Een oud artikel uit 2012 over het Israëlische raketafweersysteem Iron Dome, is opnieuw relevant:
Even on its own terms, the strategic success of Iron Domes remains in serious question. Whatever tactical success Iron Dome achieves comes at considerable cost. An Iron Dome battery runs $50 million, with each missile in the neighborhood of $40,000 to $100,000 (estimates vary). Even the more sophisticated rockets launched by Hamas cost considerably less. Israel is, of course, a much wealthier society than Gaza, and enjoys the backing of the world’s wealthiest and most powerful country, so Israeli policymakers may decide that the extra security is worth the cost.

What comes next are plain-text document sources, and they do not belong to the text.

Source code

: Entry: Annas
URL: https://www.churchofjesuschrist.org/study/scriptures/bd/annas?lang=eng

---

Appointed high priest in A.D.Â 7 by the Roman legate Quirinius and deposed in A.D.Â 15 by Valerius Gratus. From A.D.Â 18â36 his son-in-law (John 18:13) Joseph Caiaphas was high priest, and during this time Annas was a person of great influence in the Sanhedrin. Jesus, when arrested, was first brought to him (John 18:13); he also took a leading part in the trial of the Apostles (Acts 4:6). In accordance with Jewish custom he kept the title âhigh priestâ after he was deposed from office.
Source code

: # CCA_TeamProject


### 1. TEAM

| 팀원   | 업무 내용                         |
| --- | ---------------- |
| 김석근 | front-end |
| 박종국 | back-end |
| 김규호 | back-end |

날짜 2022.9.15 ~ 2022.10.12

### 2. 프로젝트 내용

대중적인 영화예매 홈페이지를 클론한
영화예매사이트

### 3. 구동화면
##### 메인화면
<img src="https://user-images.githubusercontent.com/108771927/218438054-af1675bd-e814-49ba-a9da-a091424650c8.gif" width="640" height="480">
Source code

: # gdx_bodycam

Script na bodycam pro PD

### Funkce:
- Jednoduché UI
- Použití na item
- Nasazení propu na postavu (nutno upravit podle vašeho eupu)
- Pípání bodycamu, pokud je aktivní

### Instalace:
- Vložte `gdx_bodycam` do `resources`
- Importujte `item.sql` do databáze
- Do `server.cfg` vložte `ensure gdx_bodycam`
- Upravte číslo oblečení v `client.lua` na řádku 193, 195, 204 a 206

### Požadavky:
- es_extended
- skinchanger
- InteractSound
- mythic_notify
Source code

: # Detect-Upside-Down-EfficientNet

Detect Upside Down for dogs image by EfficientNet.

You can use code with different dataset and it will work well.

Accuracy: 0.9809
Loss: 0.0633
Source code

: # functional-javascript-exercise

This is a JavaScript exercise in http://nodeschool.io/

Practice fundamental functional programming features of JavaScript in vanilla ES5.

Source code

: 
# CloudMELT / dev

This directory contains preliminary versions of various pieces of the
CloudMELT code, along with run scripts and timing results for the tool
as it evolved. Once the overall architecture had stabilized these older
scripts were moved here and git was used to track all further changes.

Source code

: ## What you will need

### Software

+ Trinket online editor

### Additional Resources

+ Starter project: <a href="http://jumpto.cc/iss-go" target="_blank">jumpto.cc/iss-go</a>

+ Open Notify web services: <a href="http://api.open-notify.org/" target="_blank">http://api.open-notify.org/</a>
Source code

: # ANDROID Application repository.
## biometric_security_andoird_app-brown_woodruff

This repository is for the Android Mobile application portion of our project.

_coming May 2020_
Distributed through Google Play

Israel may also have pinned its hopes on the idea that Hamas will simply give up the rocket game in the face of Iron Dome’s impressive batting average. However, If we read Hamas’s strategic intent in launching the rockets as much in domestic as international terms—launching rockets demonstrates resolve in the face of Israeli strength, improving Hamas’s standing vis-à-vis Palestinian political competitors—then where (or whether) the rockets land simply doesn’t matter very much. Given that from 2009 to 2011, over a thousand Palestinian rockets resulted in ten dead Israelis, it’s a good bet that Hamas fires rockets not as part of a slow motion effort at genocide, but rather for these reputational reasons. Most of the rockets won’t do $40,000 worth of damage even if they land in populated areas (although of course a very few will inflict considerably more destruction). Moreover, Hamas may determine that forcing Israel to pay $40,000 to shoot down cheap, ineffective rockets is well worth it’s time and effort, even if 90 percent of the rockets are destroyed on the way down.